Digital privacy is a pretty topical issue at the moment with the recent announcement that Facebook will begin to take control of the user’s microphone as they update their status. This would let Facebook listen into the background of people’s lives and if it hears recognisable audio it will automatically add a description to the users status, which could be something like “ – watching My Little Pony”. If that doesn’t scare half the people in our office, the fact that Facebook will be able to pry into our lives further and be able to sell the data for “advertising purposes” should. One snippet of data doesn’t worry some people, but it’s the vast amount of data that companies are able to compile and on-sell that should concern people.


“if you’re not paying for something, you’re not the customer; you’re the product being sold”
MetaFilter user blue_beetle


One benefit of the sharing your personal information is that the internet is better when it knows who you are. A 28 year old male doesn’t need to see adverts for female sanitary items, nor does an 12 year old girl want to see adverts for local trades. So why not be served adverts that you might actually be interested in. The more a website knows about you, the more it can tailor your experience. This isn’t just limited to adverts, the website can also tailor content or purchase recommendations based on supplied information.


Amazon is a leader in tailoring the customers experience by analysing data and serving appropriate content. It has a massive amount of data on it’s customers. When viewing an item the website makes recommendations based on the purchase history of similar customers. It is reported that Amazon sold over 420 items per second in the lead up to Christmas 2013. A massive 30% of these sales is attributed to the recommendations. This shows the effectiveness of targeted content, not only for the retailer, but the consumer.


A great way to describe this is the “Concierge Effect”. Why? Well if you walked up to a concierge and asked them to make a recommendation without giving them any additional information they are going to have a hard time making a suggestion that suits what you need. If you walked up to that same concierge and said, “I’m from Sydney, and I’m looking for a great seafood restaurant to take my partner for dinner. What do you recommend?”, the concierge should easily be able to recommend a concise list of restaurants with the additional information. The same goes for the internet. The more data you share, the more the website can tailor your experience.
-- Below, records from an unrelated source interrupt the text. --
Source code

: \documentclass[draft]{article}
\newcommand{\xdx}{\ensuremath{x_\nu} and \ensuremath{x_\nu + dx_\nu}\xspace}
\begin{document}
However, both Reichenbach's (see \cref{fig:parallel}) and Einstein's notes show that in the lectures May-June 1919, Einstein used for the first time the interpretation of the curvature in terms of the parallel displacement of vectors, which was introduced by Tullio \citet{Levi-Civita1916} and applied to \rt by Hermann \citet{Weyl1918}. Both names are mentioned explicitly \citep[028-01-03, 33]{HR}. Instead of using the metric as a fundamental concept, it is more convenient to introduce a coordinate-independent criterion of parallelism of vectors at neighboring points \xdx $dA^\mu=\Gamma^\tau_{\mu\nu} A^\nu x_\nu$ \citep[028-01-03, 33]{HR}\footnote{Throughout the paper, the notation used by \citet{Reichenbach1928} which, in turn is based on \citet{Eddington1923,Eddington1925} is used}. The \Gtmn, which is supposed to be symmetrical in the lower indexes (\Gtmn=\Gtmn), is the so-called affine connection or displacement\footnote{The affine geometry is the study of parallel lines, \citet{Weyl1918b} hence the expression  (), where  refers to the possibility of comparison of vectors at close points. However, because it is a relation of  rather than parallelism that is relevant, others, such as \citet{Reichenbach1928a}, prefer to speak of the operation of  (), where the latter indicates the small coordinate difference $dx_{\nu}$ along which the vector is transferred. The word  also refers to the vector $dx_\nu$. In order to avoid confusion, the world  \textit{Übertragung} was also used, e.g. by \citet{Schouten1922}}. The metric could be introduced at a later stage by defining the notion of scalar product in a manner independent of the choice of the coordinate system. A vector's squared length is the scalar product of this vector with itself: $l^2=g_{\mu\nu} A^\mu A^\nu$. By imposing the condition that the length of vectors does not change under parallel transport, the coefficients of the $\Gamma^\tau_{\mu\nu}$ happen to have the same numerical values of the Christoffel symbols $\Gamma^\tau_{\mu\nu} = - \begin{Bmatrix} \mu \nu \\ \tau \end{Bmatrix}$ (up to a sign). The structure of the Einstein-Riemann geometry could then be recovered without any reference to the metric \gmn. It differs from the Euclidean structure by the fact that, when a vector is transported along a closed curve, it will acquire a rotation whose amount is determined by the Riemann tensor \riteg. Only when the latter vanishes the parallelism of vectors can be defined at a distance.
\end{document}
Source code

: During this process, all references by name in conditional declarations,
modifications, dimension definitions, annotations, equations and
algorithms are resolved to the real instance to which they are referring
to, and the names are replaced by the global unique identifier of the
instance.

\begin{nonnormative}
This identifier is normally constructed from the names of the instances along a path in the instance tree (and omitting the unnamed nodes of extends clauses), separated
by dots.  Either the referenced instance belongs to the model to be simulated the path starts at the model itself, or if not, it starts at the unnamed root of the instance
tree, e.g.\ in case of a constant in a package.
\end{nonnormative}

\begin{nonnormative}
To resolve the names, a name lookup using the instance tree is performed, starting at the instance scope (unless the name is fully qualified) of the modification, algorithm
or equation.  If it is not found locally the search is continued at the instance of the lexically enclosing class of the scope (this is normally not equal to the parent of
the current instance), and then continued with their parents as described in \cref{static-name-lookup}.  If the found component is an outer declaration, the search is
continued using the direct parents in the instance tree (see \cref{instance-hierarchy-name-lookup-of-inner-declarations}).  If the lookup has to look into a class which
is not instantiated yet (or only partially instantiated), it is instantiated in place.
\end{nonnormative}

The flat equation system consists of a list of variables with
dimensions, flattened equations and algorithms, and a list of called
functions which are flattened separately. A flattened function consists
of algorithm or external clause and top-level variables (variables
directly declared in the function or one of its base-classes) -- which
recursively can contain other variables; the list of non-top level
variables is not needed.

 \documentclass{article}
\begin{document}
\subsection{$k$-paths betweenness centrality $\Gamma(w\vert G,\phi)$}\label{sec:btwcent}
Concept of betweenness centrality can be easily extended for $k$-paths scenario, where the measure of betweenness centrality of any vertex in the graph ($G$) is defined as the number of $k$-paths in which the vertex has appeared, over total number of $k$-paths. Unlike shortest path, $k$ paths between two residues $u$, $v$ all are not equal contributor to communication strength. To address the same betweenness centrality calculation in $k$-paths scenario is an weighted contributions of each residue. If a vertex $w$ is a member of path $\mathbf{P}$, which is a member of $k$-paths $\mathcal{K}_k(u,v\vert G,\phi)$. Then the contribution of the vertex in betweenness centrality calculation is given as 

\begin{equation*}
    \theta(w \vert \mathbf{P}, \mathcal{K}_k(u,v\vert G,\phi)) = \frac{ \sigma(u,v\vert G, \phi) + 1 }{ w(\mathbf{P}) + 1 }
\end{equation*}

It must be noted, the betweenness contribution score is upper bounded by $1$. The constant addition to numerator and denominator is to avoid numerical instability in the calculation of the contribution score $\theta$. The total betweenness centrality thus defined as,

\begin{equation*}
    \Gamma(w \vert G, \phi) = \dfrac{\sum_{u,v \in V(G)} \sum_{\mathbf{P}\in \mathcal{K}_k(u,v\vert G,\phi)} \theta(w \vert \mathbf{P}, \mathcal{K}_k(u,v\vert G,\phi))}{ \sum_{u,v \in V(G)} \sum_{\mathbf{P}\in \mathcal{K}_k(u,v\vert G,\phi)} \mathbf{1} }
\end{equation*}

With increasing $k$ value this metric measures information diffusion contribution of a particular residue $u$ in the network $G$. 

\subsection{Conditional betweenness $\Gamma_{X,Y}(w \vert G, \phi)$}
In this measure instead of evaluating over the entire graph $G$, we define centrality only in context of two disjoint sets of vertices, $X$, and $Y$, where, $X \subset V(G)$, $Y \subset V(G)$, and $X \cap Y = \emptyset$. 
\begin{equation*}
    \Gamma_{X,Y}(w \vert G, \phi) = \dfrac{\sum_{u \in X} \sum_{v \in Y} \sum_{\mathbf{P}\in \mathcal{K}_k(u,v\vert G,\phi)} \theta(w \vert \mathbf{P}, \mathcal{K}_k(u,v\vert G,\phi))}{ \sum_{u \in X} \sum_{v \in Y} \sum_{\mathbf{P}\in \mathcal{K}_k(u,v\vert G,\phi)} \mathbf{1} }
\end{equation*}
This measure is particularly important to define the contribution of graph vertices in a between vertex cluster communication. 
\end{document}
So do we block our IP address and never purchase anything online or do we fill in every form or click on every advert we see on the internet? Like everything in life, it is a balance. And you need to be educated about it. I know Gmail reads my emails, stores my search history, tracks my purchases, but no one forces me to use their service (Except Bing, it’s so bad once you use it you’ll happily let Google sit outside your house and monitor you). I don’t have to pay to get highly refined and accurate search results, or an email account with plenty of storage and impressive functionality, so I am happy to share some data with Google. But if I visit a website I’ve never been to before and a full screen newsletter subscription box appears, you can count on the fact I won’t fill it out and most likely leave the site pretty quickly. I don’t even know what the site is and what I am going to get out of it, so why would I just hand over my personal details. It might be blind faith but I also figure Google probably spends more time and money on securing my data from hackers. So what can you do to protect yourself? Be smart and be informed. The best approach is to protect your personal information as much as possible, and only part with it to (reasonably) reputable sources when you can get something else in return. Sounds selfish, but they are getting as much from you as you get from them, if not more.